Les discussions avec les autorités libyennes se sont concentrées sur les limites des domaines maritimes de chacun, celles avec Doha touchant plutôt à l’approfondissement des échanges économiques.


Depuis quelques années, le gouvernement grec a entamé une montée en puissance diplomatique, en prenant un ton plus actif dans les sujets concernant la Méditerranée ainsi que le Moyen-Orient. Ceci est allé de pair avec l’accroissement des dépenses militaires nationales en vue d’augmenter leurs capacités d’action, mais aussi la recherche de synergies avec des pays alliés, comme l’Ukraine concernant la construction de drones maritimes.
Les pourparlers entamés auprès du Qatar et de la Libye sont le symbole de cette nouvelle politique : bien que ne partageant pas les mêmes objectifs, ils permettent à la Grèce de chercher de nouveaux débouchés commerciaux tout en montrant qu’elle est un interlocuteur digne d’intérêt.
Une rencontre à Tripoli sous le thème d'un nouveau départ
Le ministre des Affaires étrangères, George Gerapetritis, a rencontré le Premier ministre Abdul Hamid Dbeibah (du Gouvernement d’unité nationale) à Tripoli la semaine dernière. Désireuses d’avancer sur le sujet des zones économiques exclusives (espace maritime sur lequel l’État côtier possède une totale souveraineté), les deux parties se sont entendu sur la création d’un comité mixte pour faciliter les négociations.

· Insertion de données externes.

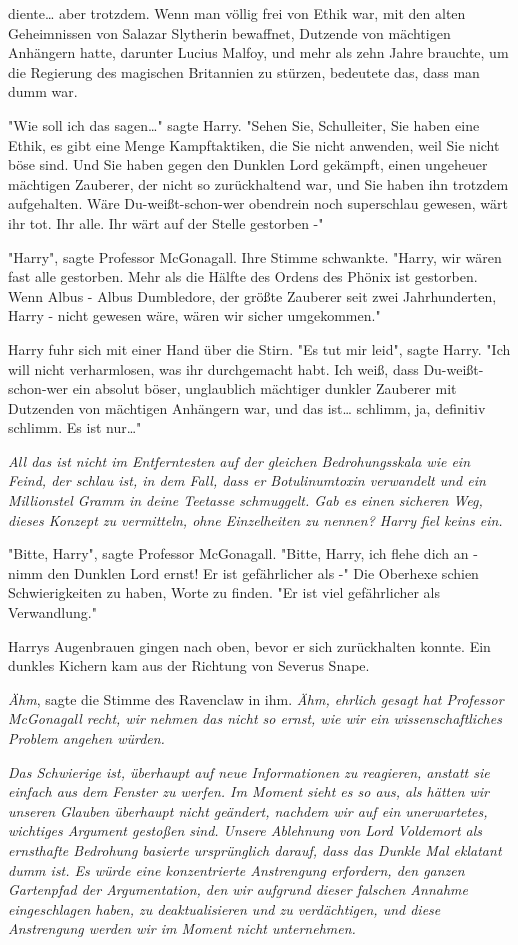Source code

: {diente… aber trotzdem. Wenn man völlig frei von Ethik war, mit den alten Geheimnissen von Salazar Slytherin bewaffnet, Dutzende von mächtigen Anhängern hatte, darunter Lucius Malfoy, und mehr als zehn Jahre brauchte, um die Regierung des magischen Britannien zu stürzen, bedeutete das, dass man dumm war.

"Wie soll ich das sagen…" sagte Harry. "Sehen Sie, Schulleiter, Sie haben eine Ethik, es gibt eine Menge Kampftaktiken, die Sie nicht anwenden, weil Sie nicht böse sind. Und Sie haben gegen den Dunklen Lord gekämpft, einen ungeheuer mächtigen Zauberer, der nicht so zurückhaltend war, und Sie haben ihn trotzdem aufgehalten. Wäre Du-weißt-schon-wer obendrein noch superschlau gewesen, wärt ihr tot. Ihr alle. Ihr wärt auf der Stelle gestorben -"

"Harry", sagte Professor McGonagall. Ihre Stimme schwankte. "Harry, wir wären fast alle gestorben. Mehr als die Hälfte des Ordens des Phönix ist gestorben. Wenn Albus - Albus Dumbledore, der größte Zauberer seit zwei Jahrhunderten, Harry - nicht gewesen wäre, wären wir sicher umgekommen."

Harry fuhr sich mit einer Hand über die Stirn. "Es tut mir leid", sagte Harry. "Ich will nicht verharmlosen, was ihr durchgemacht habt. Ich weiß, dass Du-weißt-schon-wer ein absolut böser, unglaublich mächtiger dunkler Zauberer mit Dutzenden von mächtigen Anhängern war, und das ist… schlimm, ja, definitiv schlimm. Es ist nur…"

\emph{All das ist nicht im Entferntesten auf der gleichen Bedrohungsskala wie ein Feind, der schlau ist, in dem Fall, dass er Botulinumtoxin verwandelt und ein Millionstel Gramm in deine Teetasse schmuggelt. Gab es einen sicheren Weg, dieses Konzept zu vermitteln, ohne Einzelheiten zu nennen? Harry fiel keins ein.}

"Bitte, Harry", sagte Professor McGonagall. "Bitte, Harry, ich flehe dich an - nimm den Dunklen Lord ernst! Er ist gefährlicher als -" Die Oberhexe schien Schwierigkeiten zu haben, Worte zu finden. "Er ist viel gefährlicher als Verwandlung."

Harrys Augenbrauen gingen nach oben, bevor er sich zurückhalten konnte. Ein dunkles Kichern kam aus der Richtung von Severus Snape.

\emph{Ähm}, sagte die Stimme des Ravenclaw in ihm. \emph{Ähm, ehrlich gesagt hat Professor McGonagall recht, wir nehmen das nicht so ernst, wie wir ein wissenschaftliches Problem angehen würden.}

\emph{Das Schwierige ist, überhaupt auf neue Informationen zu reagieren, anstatt sie einfach aus dem Fenster zu werfen. Im Moment sieht es so aus, als hätten wir unseren Glauben überhaupt nicht geändert, nachdem wir auf ein unerwartetes, wichtiges Argument gestoßen sind. Unsere Ablehnung von Lord Voldemort als ernsthafte Bedrohung basierte ursprünglich darauf, dass das Dunkle Mal eklatant dumm ist. Es würde eine konzentrierte Anstrengung erfordern, den ganzen Gartenpfad der Argumentation, den wir aufgrund dieser falschen Annahme eingeschlagen haben, zu deaktualisieren und zu verdächtigen, und diese Anstrengung werden wir im Moment nicht unternehmen.}

}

Selon George Gerapetritis, « nous avons décidé conjointement d'activer le comité mixte, pour s'occupera des questions critiques, réévaluer les accords qui ont été signés et en proposera de nouveaux ». Il a ensuite rappelé l'importance de la coopération entre pays voisins dans un environnement géopolitique turbulent, en déclarant que la Grèce et la Libye devraient promouvoir les questions d'intérêt commun ainsi que « les relations de paix et de prospérité ».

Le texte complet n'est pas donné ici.